If you count cyber, we're currently at war with Russia and China, and maybe North Korea. If you count operations aimed at our internal politics, we're currently at war with Russia and Iran.

The way I see it, you'd better count cyber and political attacks.

It is always the same war...the war for power and control. In this case, governments want more power and control over other countries or their own population.

Eurasia. We’ve always been at war with Eurasia.

If we're at war, then who are we at war with? Do they even pose a serious threat to the U.S.? Or is this just really about money? Because it seems like it's just about money. And in case you missed it, recent increases to the defense budget were more than twice what it would cost to make college education free and it had bipartisan support.

Pro-tip: Guys who find that they need to remind you "We are the good guys" are typically not the good guys.

There are plenty of people whose personal ethics allow them to work on weapons systems. To the rest of us, let's stick together and find other ways to contribute to our societies.

As mature comics can attest to, it’s not as simple as black and white, but there is lighter grey and darker gray. At the end of the day it’s better to help thjngs become lighter gray.

"Microsoft is going to provide the U.S. military with access to the best technology – all the technology we create."

So which is it? The best technology or the technology Microsoft creates? You can't have it both ways.

If we weren't perpetually in a state of war, that phrase would have more gravity. Maybe we should figure out how to have a few years of peace time so that people learn how to care again that we're at war.

Misleading title: the quote in the headline does not appear in the article.

> "At the center of Cold War 2.0 is advamced technology..."

Someone forgot to deploy their WEAPONS GRADE SPELL CHECKER

The US military budget should be reduced by 50%. Even then we waste more than most others spend.

They're nervous. Good.

To me, it's a weird situation. I'm a left-leaning, peace-loving, pro-capitalist, pro-military person, if you can credit that.

I sincerely hope that one day war will be a thing of the past. In the meantime, I'm pretty comfortable with the Pax Americana. https://en.wikipedia.org/wiki/Pax_Americana I know we're not perfect, but I hope and believe we're better than the other contenders for top dog, and that the world will slide into a golden age without too much more violence and death. (Is that too much to ask?)

Within the milieu of sovereign nations with conflicting interests, it seems to me to be borderline treasonous to e.g. work on Project Dragonfly but not JEDI or Project Maven.

I believe that technology is forcing us to a post-historical milieu where nations have given way to a global state powered by ubiquitous surveillance. I don't know whether this will turn out to look like Star Trek or North Korea, but I don't see how a technological society puts the genie back in the bottle. (Wrote a blog post about it, wanna see it? Here it is: https://firequery.blogspot.com/2013/10/total-surveillance-is...)

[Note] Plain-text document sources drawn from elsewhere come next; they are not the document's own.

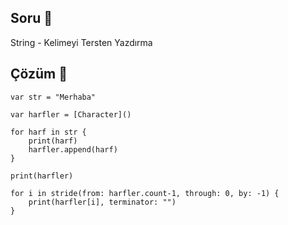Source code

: ## Soru 📖
String - Kelimeyi Tersten Yazdırma
## Çözüm 🔨

```
var str = "Merhaba"

var harfler = [Character]()

for harf in str {
	print(harf)
	harfler.append(harf)
}

print(harfler)

for i in stride(from: harfler.count-1, through: 0, by: -1) {
	print(harfler[i], terminator: "")
}


```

In this scenario, the state would have so many "soft" options to control behaviour that outright killing people would be a manifestation of the neuroses of the managers rather than a rational response. (Cf. CCP organ harvesting Falun Gong, and putting Muslims in concentration camps. These are NOT the decisions of rational minds.) At that stage, war is obsolete. "The people" literally can't rebel, and there are no outsiders, so any war that occurs would be due to some psychological irruption or something, more akin to a riot. (Unless we get some sort of staged war scenario.)

I'm saying that there will come a time in the future when sending robot bombs to blow up the people who want to blow you up will be recognized as an inferior strategy from the POV of operational goals. But we're not there yet. In the meantime, yes, help the military of the value-system you think is correct as much as you can, because the other bastard is still gunning for you.

If you don't like war, work on technology that harmonizes value systems. This is an interesting meta-logical problem that has lots of interesting solutions (and people will even pay you well for it.)